Chirp 2 is Google’s LLM-aligned multilingual model. It supports 125+ languages — the widest in the market — and the v2 API uses regionalised endpoints for data residency. Standard streaming costs $0.016/min; the Dynamic Batch endpoint cuts that by 75% (down to about $0.004/min on volume) for non-real-time workloads, which is the cheapest cloud option per minute we benchmark.

Why pick it

Cheapest at scale for batch. Widest language coverage. Native integration with BigQuery, Vertex AI, and Pub/Sub if you are already on GCP. EU and APAC regional endpoints for residency.

Limits

Diarization is weak compared to Speechmatics or Deepgram. Custom vocabulary requires PhraseSets and adaptation, which is more work than a "just send words" config. Streaming latency is mid-pack (500–1,000 ms).

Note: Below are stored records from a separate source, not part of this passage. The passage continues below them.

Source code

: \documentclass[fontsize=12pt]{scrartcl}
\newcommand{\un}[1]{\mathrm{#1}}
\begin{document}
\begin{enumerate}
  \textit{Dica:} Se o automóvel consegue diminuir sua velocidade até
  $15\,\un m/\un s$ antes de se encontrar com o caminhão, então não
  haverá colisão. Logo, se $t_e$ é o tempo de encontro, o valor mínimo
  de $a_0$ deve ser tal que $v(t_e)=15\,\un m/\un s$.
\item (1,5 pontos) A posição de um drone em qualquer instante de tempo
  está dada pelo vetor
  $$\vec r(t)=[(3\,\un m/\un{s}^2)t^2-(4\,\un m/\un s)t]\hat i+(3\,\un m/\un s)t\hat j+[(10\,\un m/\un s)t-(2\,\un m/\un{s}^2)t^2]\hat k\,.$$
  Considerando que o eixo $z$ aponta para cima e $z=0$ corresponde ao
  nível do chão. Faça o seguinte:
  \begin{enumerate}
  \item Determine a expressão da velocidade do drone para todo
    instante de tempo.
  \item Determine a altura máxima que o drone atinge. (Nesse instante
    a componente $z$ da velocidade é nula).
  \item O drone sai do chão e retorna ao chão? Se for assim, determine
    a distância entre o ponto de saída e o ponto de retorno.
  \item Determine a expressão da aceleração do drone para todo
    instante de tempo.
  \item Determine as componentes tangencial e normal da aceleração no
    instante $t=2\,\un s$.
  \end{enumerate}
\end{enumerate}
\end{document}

Reach for Google when: you need cheap, asynchronous batch transcription across many languages, or you are already paying GCP and want one bill.

Microsoft Azure AI Speech

Azure AI Speech costs $0.0167/min for real-time and $0.006/min for batch — one of the largest streaming-vs-batch deltas in the market (about 64% off). Custom Speech models add $1.20/hr for real-time and $0.36/hr for batch. The Microsoft enterprise BAA covers HIPAA workloads, and 80+ languages are supported. Diarization is an add-on at $0.30/hr.

Why pick it

Easiest path inside Microsoft 365 / Teams / Dynamics. Mature Custom Speech tooling for fine-tuning on your transcripts. Strong batch price for compliant workloads.

Limits

Real-time pricing is the highest in the top five. Pricing tiers are notoriously confusing — expect to spend a day with the calculator. Diarization quality lags Speechmatics.

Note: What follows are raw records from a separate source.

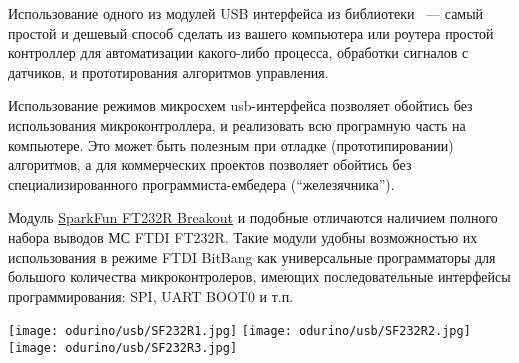 \secdown

Использование одного из модулей USB интерфейса из библиотеки \odurino\ --- самый
простой и дешевый способ сделать из вашего компьютера или роутера простой 
контроллер для автоматизации какого-либо процесса, обработки сигналов с
датчиков, и прототирования алгоритмов управления.

Использование  режимов микросхем usb-интерфейса
позволяет обойтись без использования микроконтроллера, и реализовать всю
програмную часть на компьютере. Это может быть полезным при отладке
(прототипировании) алгоритмов, а для коммерческих проектов позволяет обойтись
без специализированного программиста-ембедера (``железячника'').


Модуль \href{https://www.sparkfun.com/products/retired/718}{SparkFun FT232R
Breakout} и подобные отличаются наличием полного набора выводов МС FTDI FT232R.
Такие модули удобны возможностью их использования в режиме FTDI BitBang как
универсальные программаторы для большого количества микроконтролеров, имеющих
последовательные интерфейсы программирования: SPI, UART BOOT0 и т.п.

\texttt{[image: odurino/usb/SF232R1.jpg]}
\texttt{[image: odurino/usb/SF232R2.jpg]}
\texttt{[image: odurino/usb/SF232R3.jpg]}

\secup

Reach for Azure when: the rest of your stack is Microsoft, you need an existing BAA, and your workload is mostly batch with custom vocabulary.

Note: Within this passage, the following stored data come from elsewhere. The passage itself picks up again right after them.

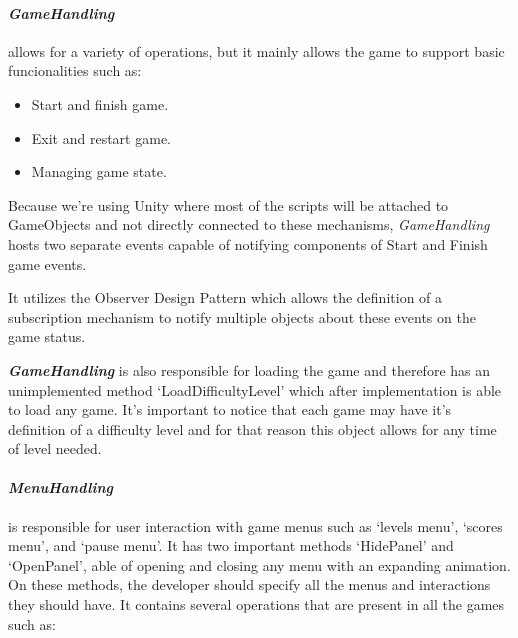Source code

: 

\newpage
\paragraph{\textit{GameHandling}} allows for a variety of operations, but it mainly allows the game to support basic funcionalities such as:

\vspace{-\topsep}  %
\begin{itemize}
    \setlength{\itemsep}{8pt}  %
    \setlength{\parskip}{0pt}  %
    \item Start and finish game.
    \item Exit and restart game.
    \item Managing game state.
\end{itemize}
\vspace{-\topsep}  %

Because we're using Unity where most of the scripts will be attached to GameObjects and not directly connected to these mechanisms, \textit{GameHandling} hosts two separate events capable of notifying components of Start and Finish game events.

It utilizes the Observer Design Pattern \cite{observer} which allows the definition of a subscription mechanism to notify multiple objects about these events on the game status.

\textbf{\textit{GameHandling}} is also responsible for loading the game and therefore has an unimplemented method `LoadDifficultyLevel' which after implementation is able to load any game. It's important to notice that each game may have it's definition of a difficulty level and for that reason this object allows for any time of level needed.\\

\paragraph{\textit{MenuHandling}} is responsible for user interaction with game menus such as `levels menu', `scores menu', and `pause menu'. It has two important methods `HidePanel' and `OpenPanel', able of opening and closing any menu with an expanding animation. On these methods, the developer should specify all the menus and interactions they should have. It contains several operations that are present in all the games such as:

Amazon Transcribe and Transcribe Medical

Amazon Transcribe is $0.024/min for both batch and streaming (no batch discount — an outlier in this market), tiered down to $0.0078/min above 5M minutes per month. Transcribe Medical costs $0.075/min — a 3.1x premium — and is the only medical-tuned ASR with a clean AWS BAA path. Supports 75+ languages.

Why pick it

Easiest integration if you already process media on AWS (S3, MediaConvert, Comprehend Medical). Transcribe Medical is the de facto choice for HIPAA-regulated transcription on AWS workloads.

Limits

No batch-vs-streaming price discount. Medical pricing is steep. Diarization is partial (channel-based, not speaker clustering). General-model accuracy is mid-pack and not differentiated.

Reach for AWS Transcribe when: the rest of your stack is on AWS, or you are building HIPAA-regulated medical transcription and the BAA path matters more than the per-minute price.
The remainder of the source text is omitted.